Task requirements: Starting at the first line of the records and stopping at the line that contains "pywhatkit: A Python", transcribe every line exactly and leave out the pictures.

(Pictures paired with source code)

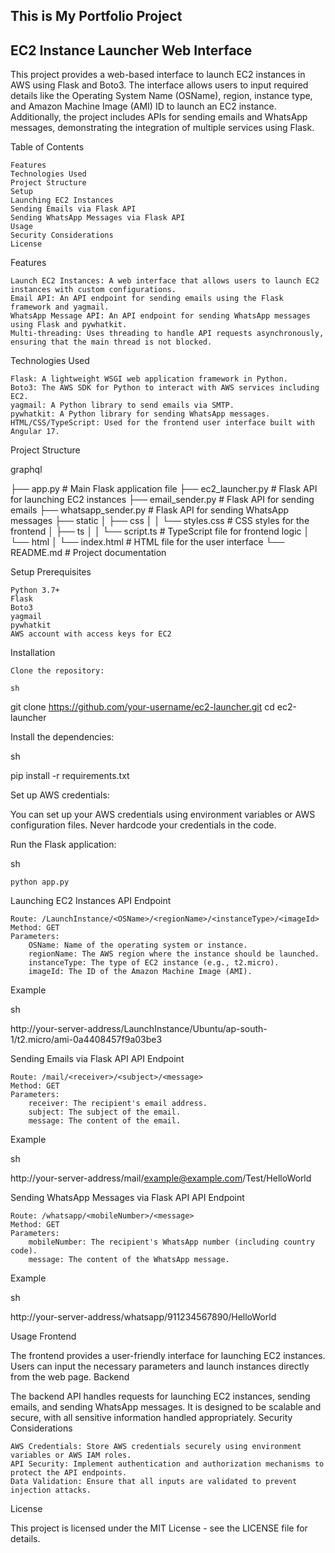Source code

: ## This is My Portfolio Project

## EC2 Instance Launcher Web Interface

This project provides a web-based interface to launch EC2 instances in AWS using Flask and Boto3. The interface allows users to input required details like the Operating System Name (OSName), region, instance type, and Amazon Machine Image (AMI) ID to launch an EC2 instance. Additionally, the project includes APIs for sending emails and WhatsApp messages, demonstrating the integration of multiple services using Flask.

Table of Contents

    Features
    Technologies Used
    Project Structure
    Setup
    Launching EC2 Instances
    Sending Emails via Flask API
    Sending WhatsApp Messages via Flask API
    Usage
    Security Considerations
    License

Features

    Launch EC2 Instances: A web interface that allows users to launch EC2 instances with custom configurations.
    Email API: An API endpoint for sending emails using the Flask framework and yagmail.
    WhatsApp Message API: An API endpoint for sending WhatsApp messages using Flask and pywhatkit.
    Multi-threading: Uses threading to handle API requests asynchronously, ensuring that the main thread is not blocked.

Technologies Used

    Flask: A lightweight WSGI web application framework in Python.
    Boto3: The AWS SDK for Python to interact with AWS services including EC2.
    yagmail: A Python library to send emails via SMTP.
    pywhatkit: A Python library for sending WhatsApp messages.
    HTML/CSS/TypeScript: Used for the frontend user interface built with Angular 17.

Project Structure

graphql

├── app.py                  # Main Flask application file
├── ec2_launcher.py         # Flask API for launching EC2 instances
├── email_sender.py         # Flask API for sending emails
├── whatsapp_sender.py      # Flask API for sending WhatsApp messages
├── static
│   ├── css
│   │   └── styles.css      # CSS styles for the frontend
│   ├── ts
│   │   └── script.ts       # TypeScript file for frontend logic
│   └── html
│       └── index.html      # HTML file for the user interface
└── README.md               # Project documentation

Setup
Prerequisites

    Python 3.7+
    Flask
    Boto3
    yagmail
    pywhatkit
    AWS account with access keys for EC2

Installation

    Clone the repository:

    sh

git clone https://github.com/your-username/ec2-launcher.git
cd ec2-launcher

Install the dependencies:

sh

pip install -r requirements.txt

Set up AWS credentials:

You can set up your AWS credentials using environment variables or AWS configuration files. Never hardcode your credentials in the code.

Run the Flask application:

sh

    python app.py

Launching EC2 Instances
API Endpoint

    Route: /LaunchInstance/<OSName>/<regionName>/<instanceType>/<imageId>
    Method: GET
    Parameters:
        OSName: Name of the operating system or instance.
        regionName: The AWS region where the instance should be launched.
        instanceType: The type of EC2 instance (e.g., t2.micro).
        imageId: The ID of the Amazon Machine Image (AMI).

Example

sh

http://your-server-address/LaunchInstance/Ubuntu/ap-south-1/t2.micro/ami-0a4408457f9a03be3

Sending Emails via Flask API
API Endpoint

    Route: /mail/<receiver>/<subject>/<message>
    Method: GET
    Parameters:
        receiver: The recipient's email address.
        subject: The subject of the email.
        message: The content of the email.

Example

sh

http://your-server-address/mail/example@example.com/Test/HelloWorld

Sending WhatsApp Messages via Flask API
API Endpoint

    Route: /whatsapp/<mobileNumber>/<message>
    Method: GET
    Parameters:
        mobileNumber: The recipient's WhatsApp number (including country code).
        message: The content of the WhatsApp message.

Example

sh

http://your-server-address/whatsapp/911234567890/HelloWorld

Usage
Frontend

The frontend provides a user-friendly interface for launching EC2 instances. Users can input the necessary parameters and launch instances directly from the web page.
Backend

The backend API handles requests for launching EC2 instances, sending emails, and sending WhatsApp messages. It is designed to be scalable and secure, with all sensitive information handled appropriately.
Security Considerations

    AWS Credentials: Store AWS credentials securely using environment variables or AWS IAM roles.
    API Security: Implement authentication and authorization mechanisms to protect the API endpoints.
    Data Validation: Ensure that all inputs are validated to prevent injection attacks.

License

This project is licensed under the MIT License - see the LICENSE file for details.
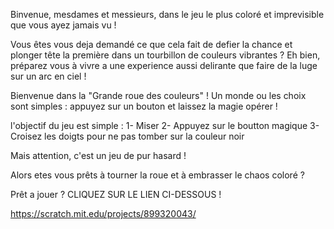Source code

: Binvenue, mesdames et messieurs, dans le jeu le plus coloré et imprevisible que vous ayez jamais vu !

Vous êtes vous deja demandé ce que cela fait de defier la chance et plonger tête la première dans un tourbillon de couleurs vibrantes ? 
Eh bien, préparez vous à vivre a une experience aussi delirante que faire de la luge sur un arc en ciel !

Bienvenue dans la "Grande roue des couleurs" ! Un monde ou les choix sont simples : appuyez sur un bouton et laissez la magie opérer !

l'objectif du jeu est simple :
1- Miser
2- Appuyez sur le boutton magique
3- Croisez les doigts pour ne pas tomber sur la couleur noir

Mais attention, c'est un jeu de pur hasard !


Alors etes vous prêts à tourner la roue et à embrasser le chaos coloré ?

Prêt a jouer ?
CLIQUEZ SUR LE LIEN CI-DESSOUS !

https://scratch.mit.edu/projects/899320043/
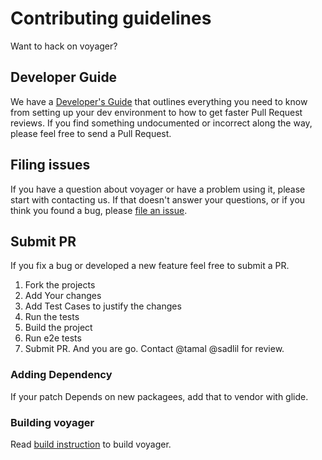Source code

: # Contributing guidelines
Want to hack on voyager?

## Developer Guide
We have a [Developer's Guide](../developer-guide/README.md) that outlines everything you need to know from setting up your
dev environment to how to get faster Pull Request reviews. If you find something undocumented or incorrect along the way,
please feel free to send a Pull Request.

## Filing issues
If you have a question about voyager or have a problem using it, please start with contacting us.
If that doesn't answer your questions, or if you think you found a bug, please [file an issue](https://github.com/appscode/voyager/issues/new).

## Submit PR
If you fix a bug or developed a new feature feel free to submit a PR.

1. Fork the projects
1. Add Your changes
1. Add Test Cases to justify the changes
1. Run the tests
1. Build the project
1. Run e2e tests
1. Submit PR. And you are go. Contact @tamal @sadlil for review.

### Adding Dependency
If your patch Depends on new packagees, add that to vendor with glide.

### Building voyager
Read [build instruction](../developer-guide/build.md) to build voyager.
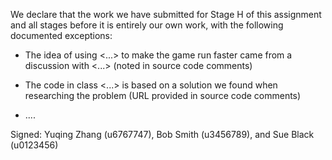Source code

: We declare that the work we have submitted for Stage H of this assignment and all stages before it is entirely our own work, with the following documented exceptions:

* The idea of using <...> to make the game run faster came from a discussion with <...> (noted in source code comments)

* The code in class <...> is based on a solution we found when researching the problem (URL provided in source code comments)

* ....

Signed: Yuqing Zhang (u6767747), Bob Smith (u3456789), and Sue Black (u0123456)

Problem solution:
Source code

: ## This is My Portfolio Project

## EC2 Instance Launcher Web Interface

This project provides a web-based interface to launch EC2 instances in AWS using Flask and Boto3. The interface allows users to input required details like the Operating System Name (OSName), region, instance type, and Amazon Machine Image (AMI) ID to launch an EC2 instance. Additionally, the project includes APIs for sending emails and WhatsApp messages, demonstrating the integration of multiple services using Flask.

Table of Contents

    Features
    Technologies Used
    Project Structure
    Setup
    Launching EC2 Instances
    Sending Emails via Flask API
    Sending WhatsApp Messages via Flask API
    Usage
    Security Considerations
    License

Features

    Launch EC2 Instances: A web interface that allows users to launch EC2 instances with custom configurations.
    Email API: An API endpoint for sending emails using the Flask framework and yagmail.
    WhatsApp Message API: An API endpoint for sending WhatsApp messages using Flask and pywhatkit.
    Multi-threading: Uses threading to handle API requests asynchronously, ensuring that the main thread is not blocked.

Technologies Used

    Flask: A lightweight WSGI web application framework in Python.
    Boto3: The AWS SDK for Python to interact with AWS services including EC2.
    yagmail: A Python library to send emails via SMTP.
    pywhatkit: A Python library for sending WhatsApp messages.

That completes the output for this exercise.